Schiller patetyczny. W takim określeniu zawrzeć można gamę znaczeń. Na samym dole stare, greckie pathos, czyli "ból", jednocześnie namiętne wzniesienie uczuć, to co łacińskie affectus, i passio, i morbus. Pierwotny sens słowa żyje i w naszym języku, skojarzony z wzniosłością, gwałtownym odejściem od normy zwyczajności. U szczytu gamy znaczeń znajdziemy dzisiejsze użycie słowa: podniosły ton, efektowny i przesadny sposób wyrażania uczuć. Tam wzniosły - tu podniosły. Tam afekt - tu efekt. Dwa oblicza ma dla nas dzisiaj Fryderyk Schiller, poeta patetyczny, poeta wielkiego uczucia i efektownego gestu.

"Don Karlos" jest bardziej "schillerowski" od samego Schillera. To skłębiona masa namiętności, spór polityczny w temperaturze wrzenia, ogromny tygiel, w nim i grecka tragedia, i kronika historyczna Szekspira, i styl wysoki francuskich klasyków. Pięciotaktowy jamb porządkuje mgławicę słów, uczuć i przekonań, ale utwór nie jest "uporządkowany". Pulsuje w nim gorączka myśli (patologia też się ze słowa patos wywodzi), lata po scenie wiatr historii. Dziś tylko od teatralnej kulisy prawej - do lewej. Ale potężnie.

Jest w tym "poemacie dramatycznym" ukończonym w wigilię Francuskiej Rewolucji, szlachetny i namiętny atak na tyranię. Atak na polityczną tyranię władzy, na gwałt zadany woli, sumieniu, sercu. Autor "Don Karlosa" jest jednym z głównych ogniw łączących myśl wielkiego Jana Jakuba Rousseau z buntem romantycznym następnej generacji. "Don Karlos" sumuje rewolucyjne, buntownicze idee wczesnej twórczości Schillera. Radykalne postępowanie idzie tu razem z oświeceniową wiarą, że moralna i rozumowa siła słuszności, wystarczy, by zmienić zły porządek świata na dobry. To w tamtej epoce filozofowie "nawracali" monarchów, a dykcjonarz powszechny ludzkiej wiedzy miał wystarczyć, by pchnąć świat na nowy tor.

Rewolucjonista Rodrig Posa w "Don Karlosie" jest margrabią, sojusznikiem mieszczańskich, zbuntowanych Niderlandów, prowadzi chytrą intrygę dworską, próbuje słowem, i entuzjazmem, i hasłami wolności przeciągnąć na swoją stronę... kogo? Króla Filipa, naczelnego wówczas tyrana chrześcijańskiego świata. W tej postaci cała problematyka siły, słabości, rozmachu i naiwności tego ruchu, z którego Schiller wyrósł, któremu potem patronował na całą Europę. W 44 lata potem podobny spór z władcą o "rząd dusz" podprowadzi Konrad Mickiewicza.

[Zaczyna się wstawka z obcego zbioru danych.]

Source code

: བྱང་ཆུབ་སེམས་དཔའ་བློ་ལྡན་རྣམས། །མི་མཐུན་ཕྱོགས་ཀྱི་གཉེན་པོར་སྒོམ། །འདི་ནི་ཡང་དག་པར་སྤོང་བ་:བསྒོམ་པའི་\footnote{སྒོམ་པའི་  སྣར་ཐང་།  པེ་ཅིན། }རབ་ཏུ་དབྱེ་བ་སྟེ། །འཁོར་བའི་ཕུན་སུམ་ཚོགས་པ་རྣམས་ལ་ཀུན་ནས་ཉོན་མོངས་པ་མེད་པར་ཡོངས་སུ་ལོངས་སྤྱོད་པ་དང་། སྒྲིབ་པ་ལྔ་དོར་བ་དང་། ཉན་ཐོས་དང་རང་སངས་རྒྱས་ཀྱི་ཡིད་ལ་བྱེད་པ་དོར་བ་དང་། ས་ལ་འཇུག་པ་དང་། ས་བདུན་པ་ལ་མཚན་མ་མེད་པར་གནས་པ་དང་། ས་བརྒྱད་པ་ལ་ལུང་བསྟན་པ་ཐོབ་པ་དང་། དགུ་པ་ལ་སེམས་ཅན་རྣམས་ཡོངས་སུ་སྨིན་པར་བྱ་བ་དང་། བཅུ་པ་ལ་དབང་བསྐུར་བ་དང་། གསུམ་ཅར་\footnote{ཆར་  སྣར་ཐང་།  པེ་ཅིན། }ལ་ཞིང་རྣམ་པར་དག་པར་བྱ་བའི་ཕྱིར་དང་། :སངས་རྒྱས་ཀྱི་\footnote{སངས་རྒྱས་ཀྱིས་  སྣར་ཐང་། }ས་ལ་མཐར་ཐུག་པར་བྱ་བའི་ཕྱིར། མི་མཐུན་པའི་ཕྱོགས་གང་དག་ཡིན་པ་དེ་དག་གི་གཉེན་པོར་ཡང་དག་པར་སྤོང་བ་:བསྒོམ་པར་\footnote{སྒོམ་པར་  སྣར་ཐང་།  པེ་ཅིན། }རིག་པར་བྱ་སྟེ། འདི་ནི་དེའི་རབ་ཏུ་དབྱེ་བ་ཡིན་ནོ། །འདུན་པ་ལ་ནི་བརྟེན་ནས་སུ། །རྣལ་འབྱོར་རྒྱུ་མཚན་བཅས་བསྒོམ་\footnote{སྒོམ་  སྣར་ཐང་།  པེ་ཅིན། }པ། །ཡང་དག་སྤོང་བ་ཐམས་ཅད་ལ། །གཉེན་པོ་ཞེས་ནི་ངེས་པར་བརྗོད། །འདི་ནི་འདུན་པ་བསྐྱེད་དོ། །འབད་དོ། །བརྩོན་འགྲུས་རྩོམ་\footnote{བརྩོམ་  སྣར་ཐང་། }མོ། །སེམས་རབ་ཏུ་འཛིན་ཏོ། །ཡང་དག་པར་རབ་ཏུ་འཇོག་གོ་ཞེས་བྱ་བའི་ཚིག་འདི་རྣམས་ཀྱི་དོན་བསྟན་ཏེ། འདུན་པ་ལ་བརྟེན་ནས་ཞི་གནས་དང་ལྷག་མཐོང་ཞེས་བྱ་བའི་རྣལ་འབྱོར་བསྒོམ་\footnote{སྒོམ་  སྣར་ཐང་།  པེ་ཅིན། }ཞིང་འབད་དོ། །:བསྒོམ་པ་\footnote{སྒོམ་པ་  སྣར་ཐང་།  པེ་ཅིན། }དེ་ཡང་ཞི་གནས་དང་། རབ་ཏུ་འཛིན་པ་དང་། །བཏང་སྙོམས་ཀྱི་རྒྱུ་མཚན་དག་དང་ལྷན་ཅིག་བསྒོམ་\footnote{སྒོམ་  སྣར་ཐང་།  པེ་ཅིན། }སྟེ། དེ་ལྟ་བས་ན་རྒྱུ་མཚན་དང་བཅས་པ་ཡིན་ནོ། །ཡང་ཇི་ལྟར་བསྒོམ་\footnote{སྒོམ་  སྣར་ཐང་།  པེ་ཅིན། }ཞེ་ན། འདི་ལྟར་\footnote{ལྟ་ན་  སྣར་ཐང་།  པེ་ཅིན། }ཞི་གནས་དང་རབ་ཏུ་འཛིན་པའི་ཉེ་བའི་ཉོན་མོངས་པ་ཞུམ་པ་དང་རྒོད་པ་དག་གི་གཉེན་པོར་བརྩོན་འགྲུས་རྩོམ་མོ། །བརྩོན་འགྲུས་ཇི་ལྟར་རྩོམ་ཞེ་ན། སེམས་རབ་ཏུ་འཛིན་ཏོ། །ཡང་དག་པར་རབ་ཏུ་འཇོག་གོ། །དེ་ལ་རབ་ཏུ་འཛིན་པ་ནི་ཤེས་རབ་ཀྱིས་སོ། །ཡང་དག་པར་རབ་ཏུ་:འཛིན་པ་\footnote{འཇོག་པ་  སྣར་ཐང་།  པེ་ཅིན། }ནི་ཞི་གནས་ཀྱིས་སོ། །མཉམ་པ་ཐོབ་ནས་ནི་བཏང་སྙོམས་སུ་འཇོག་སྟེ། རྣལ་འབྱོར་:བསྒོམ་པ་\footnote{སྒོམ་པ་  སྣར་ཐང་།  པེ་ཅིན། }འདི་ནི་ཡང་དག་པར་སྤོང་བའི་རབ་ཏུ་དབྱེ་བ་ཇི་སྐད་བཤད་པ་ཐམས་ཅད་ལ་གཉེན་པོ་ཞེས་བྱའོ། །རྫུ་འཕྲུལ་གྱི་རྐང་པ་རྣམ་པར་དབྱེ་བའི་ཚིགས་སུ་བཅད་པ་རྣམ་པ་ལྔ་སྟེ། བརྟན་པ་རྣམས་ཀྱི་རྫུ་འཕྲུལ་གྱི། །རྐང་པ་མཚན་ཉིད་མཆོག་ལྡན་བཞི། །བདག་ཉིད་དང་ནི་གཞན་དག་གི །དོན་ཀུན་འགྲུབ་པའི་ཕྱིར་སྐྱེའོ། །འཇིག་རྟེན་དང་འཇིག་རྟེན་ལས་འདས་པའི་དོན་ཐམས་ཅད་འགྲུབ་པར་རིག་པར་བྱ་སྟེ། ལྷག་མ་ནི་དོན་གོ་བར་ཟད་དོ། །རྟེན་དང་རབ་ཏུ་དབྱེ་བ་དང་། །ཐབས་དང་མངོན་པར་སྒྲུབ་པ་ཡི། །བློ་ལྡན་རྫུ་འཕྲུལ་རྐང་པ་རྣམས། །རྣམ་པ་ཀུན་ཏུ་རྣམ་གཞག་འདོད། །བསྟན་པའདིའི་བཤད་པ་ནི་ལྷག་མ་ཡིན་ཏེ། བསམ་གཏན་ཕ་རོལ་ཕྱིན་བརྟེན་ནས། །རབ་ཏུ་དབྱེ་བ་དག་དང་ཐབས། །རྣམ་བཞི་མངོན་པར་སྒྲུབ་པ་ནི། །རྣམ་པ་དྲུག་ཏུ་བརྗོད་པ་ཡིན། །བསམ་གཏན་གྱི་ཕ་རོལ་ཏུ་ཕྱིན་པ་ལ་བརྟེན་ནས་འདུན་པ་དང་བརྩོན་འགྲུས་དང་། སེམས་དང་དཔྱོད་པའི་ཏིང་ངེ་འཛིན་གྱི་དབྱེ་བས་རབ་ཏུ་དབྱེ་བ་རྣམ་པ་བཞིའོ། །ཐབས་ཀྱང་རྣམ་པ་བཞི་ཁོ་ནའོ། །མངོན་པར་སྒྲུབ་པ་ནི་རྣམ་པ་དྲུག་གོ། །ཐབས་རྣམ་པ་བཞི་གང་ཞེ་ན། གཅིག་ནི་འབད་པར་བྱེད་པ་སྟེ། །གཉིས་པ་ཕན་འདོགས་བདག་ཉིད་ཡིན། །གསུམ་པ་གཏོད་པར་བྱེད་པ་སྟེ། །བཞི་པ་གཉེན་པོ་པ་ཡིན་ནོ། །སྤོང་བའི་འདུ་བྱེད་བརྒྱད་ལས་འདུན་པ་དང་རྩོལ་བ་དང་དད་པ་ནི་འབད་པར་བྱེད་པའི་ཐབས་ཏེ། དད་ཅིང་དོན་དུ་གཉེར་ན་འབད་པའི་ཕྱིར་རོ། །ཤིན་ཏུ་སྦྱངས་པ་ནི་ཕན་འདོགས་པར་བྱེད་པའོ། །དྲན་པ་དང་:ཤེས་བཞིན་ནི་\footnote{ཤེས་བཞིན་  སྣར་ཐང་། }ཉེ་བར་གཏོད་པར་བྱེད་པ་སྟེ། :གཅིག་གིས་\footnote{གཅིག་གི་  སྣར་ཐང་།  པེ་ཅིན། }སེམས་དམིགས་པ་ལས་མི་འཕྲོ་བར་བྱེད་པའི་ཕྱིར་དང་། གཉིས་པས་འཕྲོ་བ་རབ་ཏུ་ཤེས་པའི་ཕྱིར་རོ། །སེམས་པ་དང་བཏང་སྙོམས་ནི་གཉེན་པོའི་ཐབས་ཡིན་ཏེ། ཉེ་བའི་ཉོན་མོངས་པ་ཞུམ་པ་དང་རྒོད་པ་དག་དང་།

Nie - "Don Karlos" nie jest ideowo, znaczeniowo "uporządkowany". Nie mógł być. Posa ponosi klęskę. Nie przekonał tyrana, nie pomógł zbuntowanym Niderlandom, zginął jako zdemaskowany zdrajca, zdrajca króla. Trzy tylko na scenie osoby dobrze wiedzą o wielkości jego duszy i cnoty. Królowa Elżbieta, bezsilna w ręku króla, Don Karlos, oddany przez króla Wielkiemu Inkwizytorowi, bezsilny - i król Filip. Też "bezsilny". Bo nim rządzi racja stanu. To bardzo gorzki utwór i wszyscy bohaterowie ponoszą klęskę. Czy tylko ludzie, czy i wyrażane przez nich idee? Na to właśnie nie można jednym prostym zdaniem odpowiedzieć.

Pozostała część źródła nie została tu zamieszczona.